The Value of Repetition
Norman Vincent Peale is credited with saying that “repetition of the same thought or physical action develops into habit, which repeated frequently enough becomes an automatic reflex”. In the case of flying, having the correct automatic reflex is crucial. Chair flying is one of the best ways pilots can practice and achieve this. Indeed, it offers an affordable, accessible option to flight practice and can greatly improve individual performance may be great resource in developing crew resource management.
How to Chair Fly
I recall while initially learning to fly how the instructors would consistently emphasize the importance of chair flying. The problem was that I didn’t really understand what chair flying was or how to do it. Looking back on it now, I could have saved myself a lot of headache had I just asked what they meant and sought clarification on how to best fly the chair. The reality is that chair flying is an incredible preflight tool that is oftentimes misunderstood and underutilized.

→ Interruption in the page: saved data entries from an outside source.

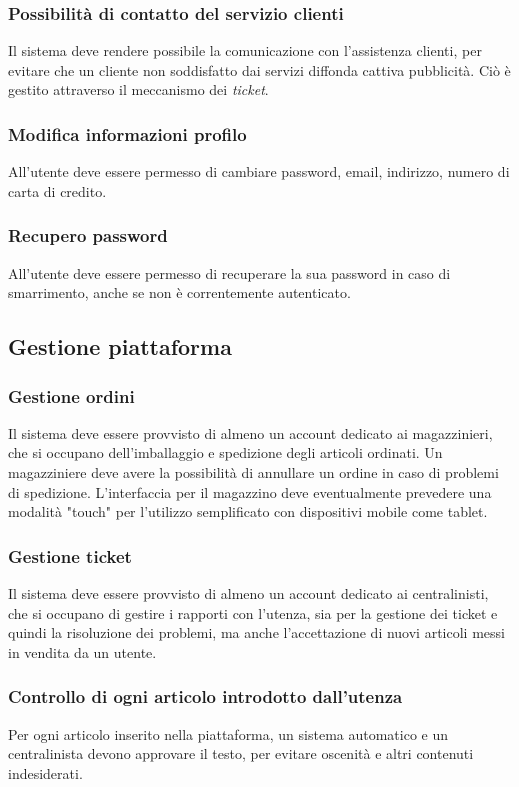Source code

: \documentclass[12pt,a4paper]{article}
\begin{document}
\subsubsection{Possibilità di contatto del servizio clienti}
Il sistema deve rendere possibile la comunicazione con l'assistenza clienti, per evitare che un cliente non soddisfatto dai servizi diffonda cattiva pubblicità. Ciò è gestito attraverso il meccanismo dei \textit{ticket}.

\subsubsection{Modifica informazioni profilo}
All'utente deve essere permesso di cambiare password, email, indirizzo, numero di carta di credito.

\subsubsection{Recupero password}
All'utente deve essere permesso di recuperare la sua password in caso di smarrimento, anche se non è correntemente autenticato.

\subsection{Gestione piattaforma}

\subsubsection{Gestione ordini}
Il sistema deve essere provvisto di almeno un account dedicato ai magazzinieri, che si occupano dell'imballaggio e spedizione degli articoli ordinati. Un magazziniere deve avere la possibilità di annullare un ordine in caso di problemi di spedizione. L'interfaccia per il magazzino deve eventualmente prevedere una modalità "touch" per l'utilizzo semplificato con dispositivi mobile come tablet.

\subsubsection{Gestione ticket}
Il sistema deve essere provvisto di almeno un account dedicato ai centralinisti, che si occupano di gestire i rapporti con l'utenza, sia per la gestione dei ticket e quindi la risoluzione dei problemi, ma anche l'accettazione di nuovi articoli messi in vendita da un utente.

\subsubsection{Controllo di ogni articolo introdotto dall'utenza}
Per ogni articolo inserito nella piattaforma, un sistema automatico e un centralinista devono approvare il testo, per evitare oscenità e altri contenuti indesiderati.
\end{document}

To start chair flying, pilots should first find a conducive space to practice. Many people find an office like environment to be helpful. Considering chair flying is largely a mental exercise having a quiet area is also beneficial to flight visualization. A cockpit printout may be included in training materials depending upon the program and airframe. If you do not have a cockpit printout many copy and print stores can make them with provided images and specifications. However, the best option is to chair fly in the plane if possible. This provides the exact, rather than just similar, spatial orientation when it comes to muscle memory. The mental aspect of chair flying remains the most critical though. Pilots should go through the flight plan or specific portion step by step and with great care, paying particular attention to detail. By being meticulous and conscious in action pilots will create better habit patterns that will carry over to flying.
The benefit of repetition innate to chair flying is obvious. However, setting and reaching milestones is equally as important. Flight visualization with chair flying allows pilots to set concrete goals that may not be easily achieved through flight time alone. A great example of this is checklist usage and discipline and perhaps some crew resource management techniques. Some checklists may only be referenced once every flight or, in some cases, not even every flight. As you might not see these checklists as often, chair flying them can not only help with familiarity and speed, but also improve accuracy.
For instance, one of the planes I’ve flown has a preflight that averages an hour and a half among experienced crewmembers. When first learning the aircraft, my copilot and I were taking well over 2 hours to complete the preflight. The program required that we demonstrate (by chair flying) a preflight in less than an hour and 45 minutes. The only way to cut down our time was to chair fly until our checklist comfort level improved and process efficiency ensued. After multiple sessions of chair flying, we were able to consistently meet the time requirement and reach that milestone in our training program.
Through repetition, familiarity and confidence grow. While the usefulness of chair flying can’t be fully captured in a single article or experience, undoubtedly, when correctly employed, pilot can recognize the many benefits in CRM, flight visualization, and procedural efficiency.